Take This Job and Shove It – Break Out by Breaking Good
Oh no! The end of the Breaking Good series! This week we close it out by calling for an infusion of private sector talent into our local nonprofit organizations. It’s a concept that goes against conventional wisdom and yet it’s exactly what we need.
In other words, we’re breaking good again.
“I’d love to meet and pick your brain.”
There is no more gross and invasive metaphor for meeting for coffee than, “Let me pick your brain.” Please, don’t molest my noodle. But, do reach out. I love coffee.
I’m one of those people who typically takes the random meeting with a person hoping to plug into our nonprofit community. Charlotte’s social good universe is too small and insular to be putting up walls for people with talent and initiative. I figure, if you’ve found your way to my LinkedIn, someone probably suggested you meet with me. And, I trust my amazing referral network.
In particular, I serve as a sort of informal weigh station for people kicking the tires about transitioning their career into the nonprofit sector. I’m kind of an Ellis Island personified, where the sick and the tired who yearn to break free from the oppression of corporate America learn the definition of golden handcuffs the hard way.
It’s true, you are unlikely to earn “your market value” as the staff member of a nonprofit organization. But … when the opportunity is a good fit for you … nonprofits can offer more than just salary as a benefit of employment. For the right people, the trade-off is worth it.
Sourcing Great Leaders
Our nonprofit sector is growing rapidly. And, it’s spreading our already thin talent pool even further. As any local leader of a nonprofit will tell you, we have a bit of a talent issue. We need to consider new strategies to solve it.

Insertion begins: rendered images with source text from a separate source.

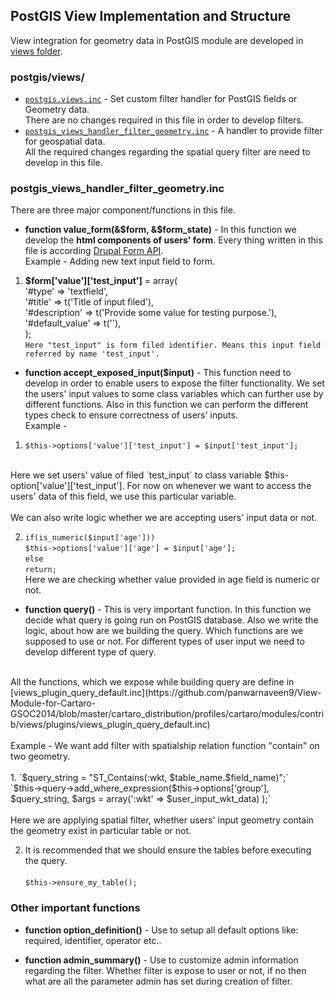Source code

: ## PostGIS View Implementation and Structure

View integration for geometry data in PostGIS module are developed in [views folder](https://github.com/panwarnaveen9/View-Module-for-Cartaro-GSOC2014/tree/master/postgis_module/views). 

### **postgis/views/**
  * [`postgis.views.inc`](https://github.com/panwarnaveen9/View-Module-for-Cartaro-GSOC2014/blob/master/postgis_module/views/postgis.views.inc) - Set custom filter handler for PostGIS fields or Geometry data. <br />There are no changes required in this file in order to develop filters.
  * [`postgis_views_handler_filter_geometry.inc`](https://github.com/panwarnaveen9/View-Module-for-Cartaro-GSOC2014/blob/master/postgis_module/views/postgis_views_handler_filter_geometry.inc) -  A handler to provide filter for geospatial data. <br />All the required changes regarding the spatial query filter are need to develop in this file.

### **postgis_views_handler_filter_geometry.inc**<br />
There are three major component/functions in this file. 
  * **function value_form(&$form, &$form_state)** - In this function we develop the **html components of users' form**. Every thing written in this file is according [Drupal Form API](https://api.drupal.org/api/drupal/developer!topics!forms_api_reference.html/7).<br />
Example - Adding new text input field to form.
   1. **$form['value']['test_input']** = array(<br />
      '#type' => 'textfield',<br />
      '#title' => t('Title of input filed'),<br />
      '#description' => t('Provide some value for testing purpose.'), <br />
      '#default_value' => t(''),<br />
    );
<br />`Here "test_input" is form filed identifier. Means this input field referred by name 'test_input'.` 
  
  * **function accept_exposed_input($input)** - This function need to develop in order to enable users to expose the filter functionality. We set the users' input values to some class variables which can further use by different functions. Also in this function we can perform the different types check to ensure correctness of users' inputs. <br />
Example - <br />
   1. `$this->options['value']['test_input'] = $input['test_input'];` 
<br />
Here we set users' value of filed `test_input` to class variable $this-option['value']['test_input']. For now on whenever we want to access the users' data of this field, we use this particular variable. <br /><br />
We can also write logic whether we are accepting users' input data or not.

   2. `if(is_numeric($input['age']))`<br />
 `$this->options['value']['age'] = $input['age'];`<br />
`else`<br />
`return;`<br />
Here we are checking whether value provided in age field is numeric or not.

* **function query()** - This is very important function. In this function we decide what query is going run on PostGIS database. Also we write the logic, about how are we building the query. Which functions are we supposed to use or not. For different types of user input we need to develop different type of query.
<br />
All the functions, which we expose while building query are define in [views_plugin_query_default.inc](https://github.com/panwarnaveen9/View-Module-for-Cartaro-GSOC2014/blob/master/cartaro_distribution/profiles/cartaro/modules/contrib/views/plugins/views_plugin_query_default.inc) 
<br /><br />
Example - We want add filter with spatialship relation function "contain" on two geometry. <br /><br />
   1. `$query_string = "ST_Contains(:wkt, $table_name.$field_name)";`<br />
`$this->query->add_where_expression($this->options['group'], $query_string, $args = array(':wkt' => $user_input_wkt_data) );`
<br /><br />
Here we are applying spatial filter, whether users' input geometry contain the geometry exist in particular table or not.

  2. It is recommended that we should ensure the tables before executing the query.<br /><br />
`$this->ensure_my_table();`


### Other important functions 

* **function option_definition()** - Use to setup all default options like: required, identifier, operator etc..

* **function admin_summary()** - Use to customize admin information regarding the filter. Whether filter is expose to user or not, if no then what are all the parameter admin has set during creation of filter.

Charlotte has a long history of building a talent pipeline from the private sector into our nonprofit organizations. Some of the area’s most respected nonprofit leaders began life as (you guessed it) employees in our financial institutions. Luminaries like Lee Keesler of the Charlotte-Mecklenburg Library and Carol Hardison at Crisis Assistance Ministry started out as executives with First Union/Wachovia Bank and Bank of America, respectively.
Our area corporations have long been a breeding ground for some of our best nonprofit talent. This is quite unlike the Triangle region. There, graduates of their higher education institutions flood the market with young people eager to commit to a life of social good. In Charlotte, our local colleges and universities have had less specific programming focused on developing this talent. Thankfully, that trend is changing with UNC Charlotte’s MPA program, Davidson College’s Impact Fellow’s program and the new Wells Fargo Center for Community Engagement at Queens University.

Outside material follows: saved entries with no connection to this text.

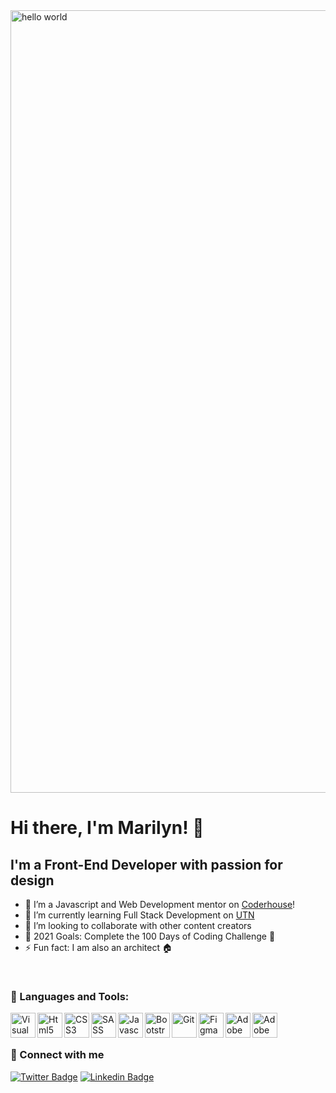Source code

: <img src="https://res.cloudinary.com/practicaldev/image/fetch/s--cYDD7bs7--/c_imagga_scale,f_auto,fl_progressive,h_900,q_auto,w_1600/https://dev-to-uploads.s3.amazonaws.com/i/oxte5rv0f0dmcebm8pre.png" alt="hello world" width="1252" />

<br>

# Hi there, I'm Marilyn! 👋

## I'm a Front-End Developer with passion for design

- 🔭 I’m a Javascript and Web Development mentor on [Coderhouse](https://www.coderhouse.com/)!
- 🌱 I’m currently learning Full Stack Development on [UTN](https://utn.edu.ar/es/)
- 👯 I’m looking to collaborate with other content creators
- 🥅 2021 Goals: Complete the 100 Days of Coding Challenge 🏅
- ⚡ Fun fact: I am also an architect 🏠

<br>

### 🧰 Languages and Tools:

<img align="left" alt="Visual Studio Code" width="40px" src="https://img.icons8.com/color/48/000000/visual-studio-code-2019.png"/>
<img align="left" alt="Html5" width="40px" src="https://img.icons8.com/color/48/000000/html-5--v1.png"/>
<img align="left" alt="CSS3" width="40px" src="https://img.icons8.com/color/48/000000/css3.png"/>
<img align="left" alt="SASS" width="40px" src="https://icongr.am/devicon/sass-original.svg?size=39&color=b30000"/>
<img align="left" alt="Javascript" width="40px" src="https://icongr.am/devicon/javascript-original.svg?size=39&color=b30000"/>
<img align="left" alt="Bootstrap" width="40px"  src="https://img.icons8.com/color/48/000000/bootstrap.png"/>
<img align="left" alt="Git" width="40px" src="https://icongr.am/devicon/git-original.svg?size=39&color=b30000">
<img align="left" alt="Figma" width="40px" src="https://img.icons8.com/color/48/000000/figma--v1.png"/>
<img align="left" alt="Adobe Illustrator" width="40px" src="https://img.icons8.com/color/48/000000/adobe-illustrator--v1.png"/>
<img align="left" alt="Adobe Photoshop" width="40px" src="https://img.icons8.com/fluency/48/000000/adobe-photoshop.png"/>

<br>
<br>

### 💬 Connect with me

[![Twitter Badge](https://img.shields.io/badge/-Twitter-1DA1F2?style=plastic&logo=Twitter&logoColor=white&link=https://twitter.com/meryboth)](https://twitter.com/meryboth)
[![Linkedin Badge](https://img.shields.io/badge/-Linkedin-0077B5?style=plastic&logo=Linkedin&logoColor=white&link=https://www.linkedin.com/in/marilyn-botheatoz/)](https://www.linkedin.com/in/marilyn-botheatoz/)


<br>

Charlotte is also fairly transient city. Families move in and move out as a result of corporate relocations. Sometimes, those corporate relocations bring a trailing spouse with a career in the nonprofit sector. That’s brought us some all-stars. Sadly, we have also lost some of our community’s strongest new nonprofit talent to the ebb and flow of corporate relocations, too. That continued churn of talent takes its toll.
Constructing a Talent Bridge
Which brings me back to our friends in the private sector – people who sit across from me with a latte as they struggle with trading-off of a strong salary for a purposeful life of improving our community.
The challenge is most pronounced in executives who have already spent 10+ years building a career in a specific field. Corporations in our region reward hard-working executives who show results. That widens the salary gap with nonprofits. An upwardly mobile middle manager earning $125,000-$150,000 will find salaries in the $75,000-$100,000+ range in the nonprofit sector.
So why would anyone consider this? I can tell you, the correct answer is not “so I can stop working so hard” or because “I’m considering starting a family.”You will work just as hard (if not harder) with a career in the nonprofit sector. And, while nonprofits tend to understand work-life balance better than the private sector, it is not a cake walk.
No, the reason to make this move is something much more meaningful and values-aligned. I meet people all the time who can no longer rationalize the change they want to see in the world with the way in which they spend 10+ hours working each day.
For the person who feels called to a life of social good, there are few substitutes. That includes people like Jorge Millares.
Jorge Millares — Fostering Queen City Unity
In September of 2016, the shooting death of Keith Lamont Scott sparked civil unrest that cut to the core of the city. You may remember that feeling of uncertainty the week that followed, of not recognizing the city in which you live. If so, you were a lot like Jorge.
“I always volunteered with other nonprofit organizations, but never imagined that I would lead one, let alone be the founder of one,” Jorge said. “It pained me to see our community in disarray, so a group of friends and colleagues of mine felt compelled to do something about it.”
Jorge soon left a “well-paying job” at CPI Security to pursue a newly-formed nonprofit called Queen City Unity.
The organization’s mission is to drive equity and equality for all in Charlotte through programs like Charlotte Forward and the Equity Ambassador Program. In a short amount of time, Jorge has marshaled hundreds of volunteers to the cause and is viewed by many as a rising civic leader in our community.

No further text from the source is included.